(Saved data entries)

· · · ·

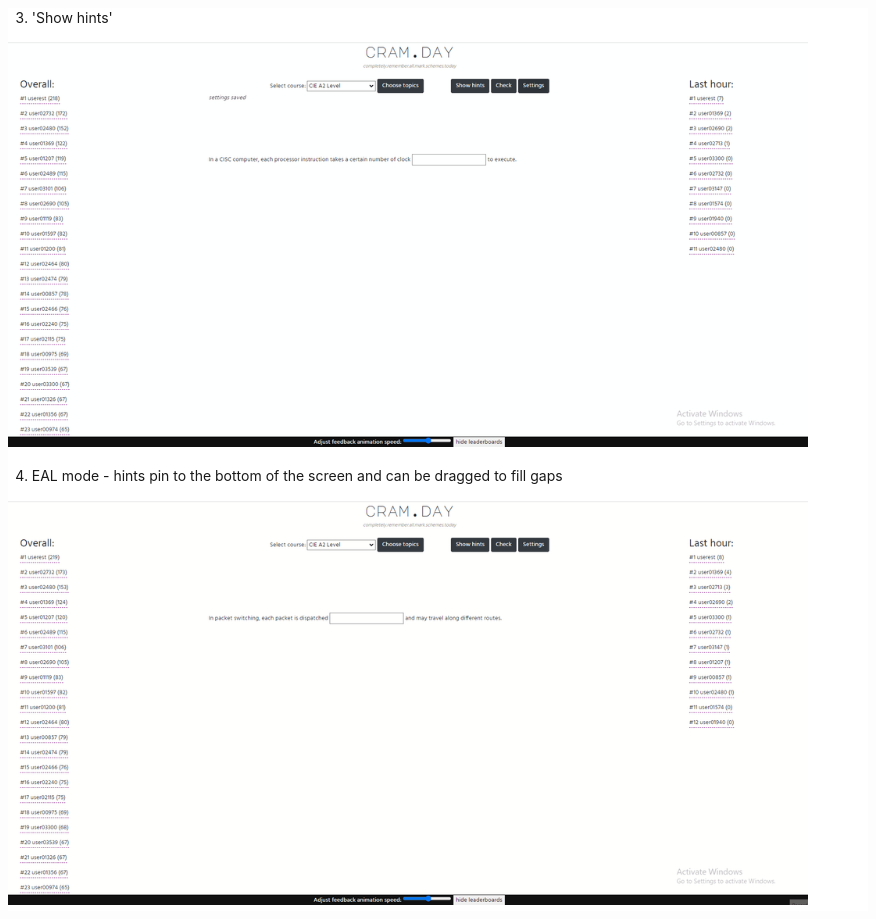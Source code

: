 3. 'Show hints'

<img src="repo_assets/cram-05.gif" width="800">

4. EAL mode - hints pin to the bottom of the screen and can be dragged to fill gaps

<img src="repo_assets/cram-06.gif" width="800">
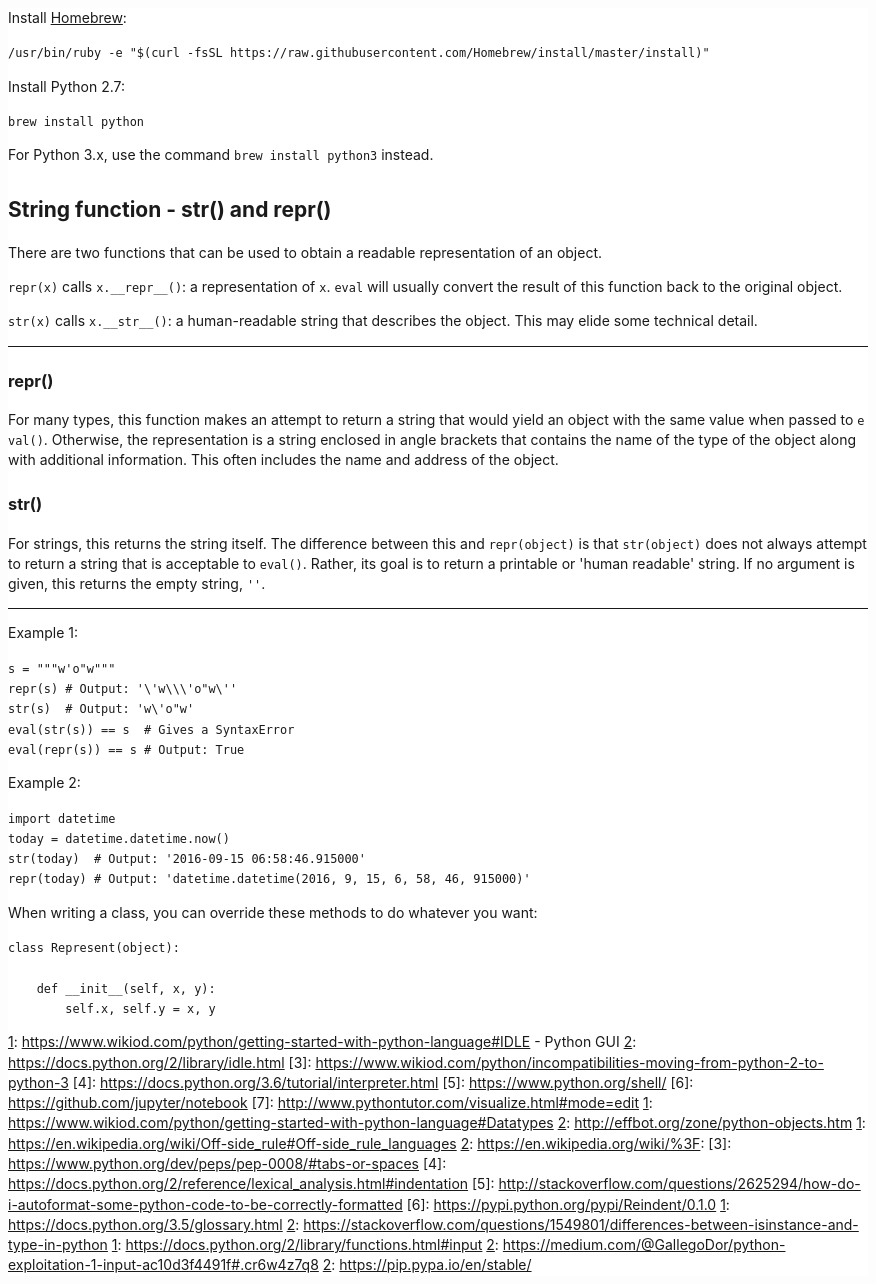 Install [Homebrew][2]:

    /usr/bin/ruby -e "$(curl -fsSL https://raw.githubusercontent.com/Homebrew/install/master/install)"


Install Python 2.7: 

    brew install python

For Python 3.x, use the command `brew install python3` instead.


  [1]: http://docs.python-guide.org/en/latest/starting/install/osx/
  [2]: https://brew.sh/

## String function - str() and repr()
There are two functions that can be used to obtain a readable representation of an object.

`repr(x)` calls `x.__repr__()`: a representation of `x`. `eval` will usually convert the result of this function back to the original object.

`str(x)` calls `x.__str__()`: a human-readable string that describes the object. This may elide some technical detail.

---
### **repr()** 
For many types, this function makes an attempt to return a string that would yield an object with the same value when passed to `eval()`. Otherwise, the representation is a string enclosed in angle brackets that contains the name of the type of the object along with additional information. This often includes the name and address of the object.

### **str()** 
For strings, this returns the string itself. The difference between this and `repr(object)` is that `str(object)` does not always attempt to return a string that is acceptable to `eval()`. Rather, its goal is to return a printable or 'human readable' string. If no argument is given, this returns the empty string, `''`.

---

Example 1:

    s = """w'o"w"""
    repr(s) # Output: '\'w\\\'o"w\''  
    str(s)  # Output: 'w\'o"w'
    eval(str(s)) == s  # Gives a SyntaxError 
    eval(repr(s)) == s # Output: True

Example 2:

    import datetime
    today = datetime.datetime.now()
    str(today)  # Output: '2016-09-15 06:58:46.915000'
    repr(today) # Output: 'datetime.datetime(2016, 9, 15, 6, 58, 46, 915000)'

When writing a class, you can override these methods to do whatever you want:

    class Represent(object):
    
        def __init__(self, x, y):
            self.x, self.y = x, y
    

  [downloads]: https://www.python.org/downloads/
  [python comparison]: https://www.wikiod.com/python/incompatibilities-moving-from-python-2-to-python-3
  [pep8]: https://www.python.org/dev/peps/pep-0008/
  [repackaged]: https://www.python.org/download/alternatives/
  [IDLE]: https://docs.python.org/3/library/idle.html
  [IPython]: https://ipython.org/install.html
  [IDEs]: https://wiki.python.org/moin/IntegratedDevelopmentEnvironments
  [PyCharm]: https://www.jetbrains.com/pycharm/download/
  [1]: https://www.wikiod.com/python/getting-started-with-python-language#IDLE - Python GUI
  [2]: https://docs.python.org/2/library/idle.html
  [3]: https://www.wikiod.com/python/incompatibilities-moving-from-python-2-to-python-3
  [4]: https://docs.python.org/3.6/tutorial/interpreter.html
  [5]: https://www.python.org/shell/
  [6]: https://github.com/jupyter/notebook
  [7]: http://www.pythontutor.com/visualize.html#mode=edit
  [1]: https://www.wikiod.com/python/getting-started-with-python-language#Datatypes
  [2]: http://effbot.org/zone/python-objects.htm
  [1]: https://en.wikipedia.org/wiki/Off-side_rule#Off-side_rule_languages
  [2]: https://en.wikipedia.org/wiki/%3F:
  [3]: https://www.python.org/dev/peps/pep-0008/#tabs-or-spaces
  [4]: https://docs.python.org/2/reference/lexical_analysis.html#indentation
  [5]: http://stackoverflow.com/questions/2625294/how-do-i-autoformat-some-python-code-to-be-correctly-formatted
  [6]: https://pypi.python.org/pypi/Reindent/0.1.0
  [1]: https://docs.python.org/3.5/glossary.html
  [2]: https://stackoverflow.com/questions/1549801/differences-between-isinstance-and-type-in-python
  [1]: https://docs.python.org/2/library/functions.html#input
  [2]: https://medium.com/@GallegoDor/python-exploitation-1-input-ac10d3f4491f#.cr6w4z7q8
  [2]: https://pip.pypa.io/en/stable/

· · · ·

DIRECTIONS FOR THIS TASK -
Will you return exactly the lines above from the one with "[2]: https://docs.python.org/2/library/idle.html" down to the one with "[2]: http://effbot.org/zone/python-objects.htm", counting both as part of the range?

WRITTEN RESPONSE -
  [2]: https://docs.python.org/2/library/idle.html
  [3]: https://www.wikiod.com/python/incompatibilities-moving-from-python-2-to-python-3
  [4]: https://docs.python.org/3.6/tutorial/interpreter.html
  [5]: https://www.python.org/shell/
  [6]: https://github.com/jupyter/notebook
  [7]: http://www.pythontutor.com/visualize.html#mode=edit
  [1]: https://www.wikiod.com/python/getting-started-with-python-language#Datatypes
  [2]: http://effbot.org/zone/python-objects.htm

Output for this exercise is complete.